第48回 フリードマンの名言(3)
"The corporation is an instrument of the stockholders who own it. If the corporation makes a contribution, it prevents the individual stockholder from himself deciding how he should dispose of his funds."
Milton Friedman
フリードマンは、いわゆる「企業の社会的責任」に対しては徹底して反対の立場をとった。古くは、マーシャルの「経済騎士道」の提唱のように、企業家に公共的目的を自覚させる人間性の変化を期待する主張があったが、20世紀も後半になると、時代は、明らかに営利企業もその行動に「社会的責任」を自覚すべきだという共通認識が出来つつあった。現在では、有名企業は、そのホームページに、いかに「社会的責任」を自覚しているかを詳細に書き込むのが普通になっている(例えば、地球環境への配慮や地域社会へ貢献など)。しかし、フリードマンは、なぜそれに反対するのか。

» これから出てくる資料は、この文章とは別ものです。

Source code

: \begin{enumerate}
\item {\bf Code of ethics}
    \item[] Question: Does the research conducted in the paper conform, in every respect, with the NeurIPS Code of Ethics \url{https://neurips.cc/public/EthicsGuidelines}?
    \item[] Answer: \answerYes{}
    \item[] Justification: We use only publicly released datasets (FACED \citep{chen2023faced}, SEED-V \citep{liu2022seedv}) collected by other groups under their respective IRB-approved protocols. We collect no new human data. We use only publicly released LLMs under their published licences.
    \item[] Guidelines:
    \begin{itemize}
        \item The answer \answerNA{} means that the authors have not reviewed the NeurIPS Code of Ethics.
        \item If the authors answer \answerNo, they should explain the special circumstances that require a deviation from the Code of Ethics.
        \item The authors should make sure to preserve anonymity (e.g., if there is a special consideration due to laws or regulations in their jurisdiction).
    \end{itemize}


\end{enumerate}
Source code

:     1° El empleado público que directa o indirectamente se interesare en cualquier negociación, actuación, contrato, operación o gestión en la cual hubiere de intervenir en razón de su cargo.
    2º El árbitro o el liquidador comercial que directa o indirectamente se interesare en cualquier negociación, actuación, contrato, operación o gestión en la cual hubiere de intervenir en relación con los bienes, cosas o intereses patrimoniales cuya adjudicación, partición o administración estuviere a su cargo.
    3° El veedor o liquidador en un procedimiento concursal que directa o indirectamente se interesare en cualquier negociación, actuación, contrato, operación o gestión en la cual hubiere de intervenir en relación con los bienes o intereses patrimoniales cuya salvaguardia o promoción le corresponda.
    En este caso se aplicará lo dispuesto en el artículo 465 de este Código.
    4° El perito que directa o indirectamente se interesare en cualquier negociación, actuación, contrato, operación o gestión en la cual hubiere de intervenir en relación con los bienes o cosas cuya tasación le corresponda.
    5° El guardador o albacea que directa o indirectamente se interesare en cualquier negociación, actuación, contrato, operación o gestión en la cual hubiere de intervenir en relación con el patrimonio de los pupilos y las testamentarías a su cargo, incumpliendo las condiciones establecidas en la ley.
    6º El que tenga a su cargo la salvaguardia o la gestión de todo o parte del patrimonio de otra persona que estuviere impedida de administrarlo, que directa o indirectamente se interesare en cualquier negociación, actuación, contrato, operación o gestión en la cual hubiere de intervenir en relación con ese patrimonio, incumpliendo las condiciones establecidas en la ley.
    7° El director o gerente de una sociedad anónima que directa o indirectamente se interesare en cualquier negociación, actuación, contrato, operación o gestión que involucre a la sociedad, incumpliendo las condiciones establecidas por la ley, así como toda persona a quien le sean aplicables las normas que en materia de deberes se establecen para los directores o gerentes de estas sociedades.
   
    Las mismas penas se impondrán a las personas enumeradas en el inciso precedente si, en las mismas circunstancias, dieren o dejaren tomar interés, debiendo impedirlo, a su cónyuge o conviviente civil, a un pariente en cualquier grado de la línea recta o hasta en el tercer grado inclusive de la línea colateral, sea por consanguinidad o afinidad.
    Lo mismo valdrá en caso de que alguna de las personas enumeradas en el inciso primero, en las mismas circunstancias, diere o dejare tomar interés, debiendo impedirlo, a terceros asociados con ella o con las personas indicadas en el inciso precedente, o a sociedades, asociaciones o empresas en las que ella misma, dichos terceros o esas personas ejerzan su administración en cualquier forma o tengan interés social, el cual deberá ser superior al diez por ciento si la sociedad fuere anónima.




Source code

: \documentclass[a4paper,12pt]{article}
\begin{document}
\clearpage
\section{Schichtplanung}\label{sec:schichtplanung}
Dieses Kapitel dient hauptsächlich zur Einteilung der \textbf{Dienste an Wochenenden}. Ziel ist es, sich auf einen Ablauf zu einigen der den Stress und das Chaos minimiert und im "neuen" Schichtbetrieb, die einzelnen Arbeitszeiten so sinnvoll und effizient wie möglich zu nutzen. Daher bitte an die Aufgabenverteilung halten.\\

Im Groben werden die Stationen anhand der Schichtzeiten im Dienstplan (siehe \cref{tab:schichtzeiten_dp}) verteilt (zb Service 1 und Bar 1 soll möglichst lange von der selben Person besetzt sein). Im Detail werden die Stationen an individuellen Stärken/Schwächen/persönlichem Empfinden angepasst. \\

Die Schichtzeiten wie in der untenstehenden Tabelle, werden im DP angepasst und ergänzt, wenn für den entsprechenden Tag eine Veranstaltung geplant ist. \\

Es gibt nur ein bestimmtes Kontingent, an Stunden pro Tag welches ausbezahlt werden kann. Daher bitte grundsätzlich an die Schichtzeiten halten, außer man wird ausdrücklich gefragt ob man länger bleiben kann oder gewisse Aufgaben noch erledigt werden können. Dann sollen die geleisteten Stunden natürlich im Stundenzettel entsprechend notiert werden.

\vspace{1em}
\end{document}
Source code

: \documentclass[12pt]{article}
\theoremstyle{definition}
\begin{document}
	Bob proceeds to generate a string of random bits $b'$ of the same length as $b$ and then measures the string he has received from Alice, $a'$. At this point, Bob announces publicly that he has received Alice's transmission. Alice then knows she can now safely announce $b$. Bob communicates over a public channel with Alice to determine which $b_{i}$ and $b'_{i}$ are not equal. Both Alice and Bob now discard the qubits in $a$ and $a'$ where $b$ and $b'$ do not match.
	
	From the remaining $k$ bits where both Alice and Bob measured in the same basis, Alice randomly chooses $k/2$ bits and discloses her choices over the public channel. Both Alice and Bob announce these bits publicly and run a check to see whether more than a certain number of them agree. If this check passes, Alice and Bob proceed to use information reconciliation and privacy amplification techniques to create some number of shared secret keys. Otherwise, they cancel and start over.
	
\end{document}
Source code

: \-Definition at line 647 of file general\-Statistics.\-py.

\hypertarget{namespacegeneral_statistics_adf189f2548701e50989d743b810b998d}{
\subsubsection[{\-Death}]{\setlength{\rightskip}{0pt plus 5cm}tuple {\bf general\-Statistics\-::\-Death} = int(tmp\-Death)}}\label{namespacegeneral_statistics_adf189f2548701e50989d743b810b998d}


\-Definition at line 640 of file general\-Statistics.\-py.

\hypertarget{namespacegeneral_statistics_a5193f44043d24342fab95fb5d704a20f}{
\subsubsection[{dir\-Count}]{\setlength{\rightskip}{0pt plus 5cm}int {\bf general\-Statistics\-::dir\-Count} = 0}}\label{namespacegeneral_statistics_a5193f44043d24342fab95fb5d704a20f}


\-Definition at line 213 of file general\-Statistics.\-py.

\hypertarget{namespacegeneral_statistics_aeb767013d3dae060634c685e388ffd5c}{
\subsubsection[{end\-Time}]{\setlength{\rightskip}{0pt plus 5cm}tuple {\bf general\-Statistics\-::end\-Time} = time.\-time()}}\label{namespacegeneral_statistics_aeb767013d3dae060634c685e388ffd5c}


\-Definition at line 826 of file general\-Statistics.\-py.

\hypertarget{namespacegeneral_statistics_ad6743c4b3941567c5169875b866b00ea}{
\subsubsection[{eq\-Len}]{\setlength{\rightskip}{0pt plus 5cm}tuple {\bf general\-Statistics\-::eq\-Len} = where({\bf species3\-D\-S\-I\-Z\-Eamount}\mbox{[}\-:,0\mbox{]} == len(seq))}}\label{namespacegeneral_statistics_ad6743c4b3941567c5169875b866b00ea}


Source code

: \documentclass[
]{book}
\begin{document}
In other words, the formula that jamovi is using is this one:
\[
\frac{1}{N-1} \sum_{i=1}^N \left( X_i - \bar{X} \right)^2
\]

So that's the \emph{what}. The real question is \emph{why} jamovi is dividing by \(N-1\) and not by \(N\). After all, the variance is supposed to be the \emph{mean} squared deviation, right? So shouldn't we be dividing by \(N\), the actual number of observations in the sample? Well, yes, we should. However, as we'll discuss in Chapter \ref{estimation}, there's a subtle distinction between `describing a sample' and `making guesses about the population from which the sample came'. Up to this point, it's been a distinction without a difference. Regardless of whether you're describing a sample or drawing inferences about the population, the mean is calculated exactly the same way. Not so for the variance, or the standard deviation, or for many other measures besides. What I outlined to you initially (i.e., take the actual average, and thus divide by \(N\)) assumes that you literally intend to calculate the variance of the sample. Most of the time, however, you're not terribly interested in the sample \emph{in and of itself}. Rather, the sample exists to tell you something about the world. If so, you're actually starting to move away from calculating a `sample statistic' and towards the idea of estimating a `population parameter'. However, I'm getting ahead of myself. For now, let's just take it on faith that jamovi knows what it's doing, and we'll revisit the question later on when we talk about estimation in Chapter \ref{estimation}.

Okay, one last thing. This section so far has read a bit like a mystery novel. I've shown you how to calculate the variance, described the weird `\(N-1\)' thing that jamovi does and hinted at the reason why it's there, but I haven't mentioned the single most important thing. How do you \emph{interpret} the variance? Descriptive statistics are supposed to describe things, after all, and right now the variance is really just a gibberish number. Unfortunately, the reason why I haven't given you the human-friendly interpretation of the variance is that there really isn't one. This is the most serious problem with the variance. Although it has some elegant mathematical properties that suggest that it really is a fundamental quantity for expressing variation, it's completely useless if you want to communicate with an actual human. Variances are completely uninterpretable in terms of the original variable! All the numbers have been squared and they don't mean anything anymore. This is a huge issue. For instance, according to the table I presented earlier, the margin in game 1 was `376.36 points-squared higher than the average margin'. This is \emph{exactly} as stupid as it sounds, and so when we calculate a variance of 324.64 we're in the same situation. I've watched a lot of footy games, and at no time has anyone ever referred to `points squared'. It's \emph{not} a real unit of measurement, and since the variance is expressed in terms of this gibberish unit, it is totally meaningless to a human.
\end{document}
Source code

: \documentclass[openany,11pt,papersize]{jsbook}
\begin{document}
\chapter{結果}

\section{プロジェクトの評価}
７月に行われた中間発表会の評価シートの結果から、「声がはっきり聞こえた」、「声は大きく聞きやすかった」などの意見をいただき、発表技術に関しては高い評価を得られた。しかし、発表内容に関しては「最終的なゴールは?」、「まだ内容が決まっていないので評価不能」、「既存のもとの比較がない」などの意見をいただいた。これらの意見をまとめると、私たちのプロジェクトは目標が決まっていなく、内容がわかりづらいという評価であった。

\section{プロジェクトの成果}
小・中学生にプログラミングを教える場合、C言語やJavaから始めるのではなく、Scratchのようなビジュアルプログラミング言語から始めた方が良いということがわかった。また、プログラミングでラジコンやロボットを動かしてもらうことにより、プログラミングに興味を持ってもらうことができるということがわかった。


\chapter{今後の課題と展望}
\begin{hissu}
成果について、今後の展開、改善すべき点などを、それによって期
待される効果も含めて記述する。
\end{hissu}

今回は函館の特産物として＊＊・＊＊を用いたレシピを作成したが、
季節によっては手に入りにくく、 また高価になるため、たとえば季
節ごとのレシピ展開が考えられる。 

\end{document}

「企業は、それを所有している株主の道具である。もし企業が寄付をおこなうようなことがあれば、それは、個々の株主自身から、自分の資金をどのように使うべきかを決める自由を奪うことになるのだ。」
フリードマンによれば、企業は株主のために利潤最大化だけを考えていればよく、何らかの団体に寄付行為を行う主体はあくまで個人であるべきであるという。あまりに明快な主張ではあるが、時流に逆らってまでそう主張するのは勇気の要ることだっただろう。筋金入りの「自由主義者」である。
Milton Friedman, Capitalism and Freedom, with the assistance of Rose D. Friedman, 1962, with a new preface by the author,1982,Chap.8.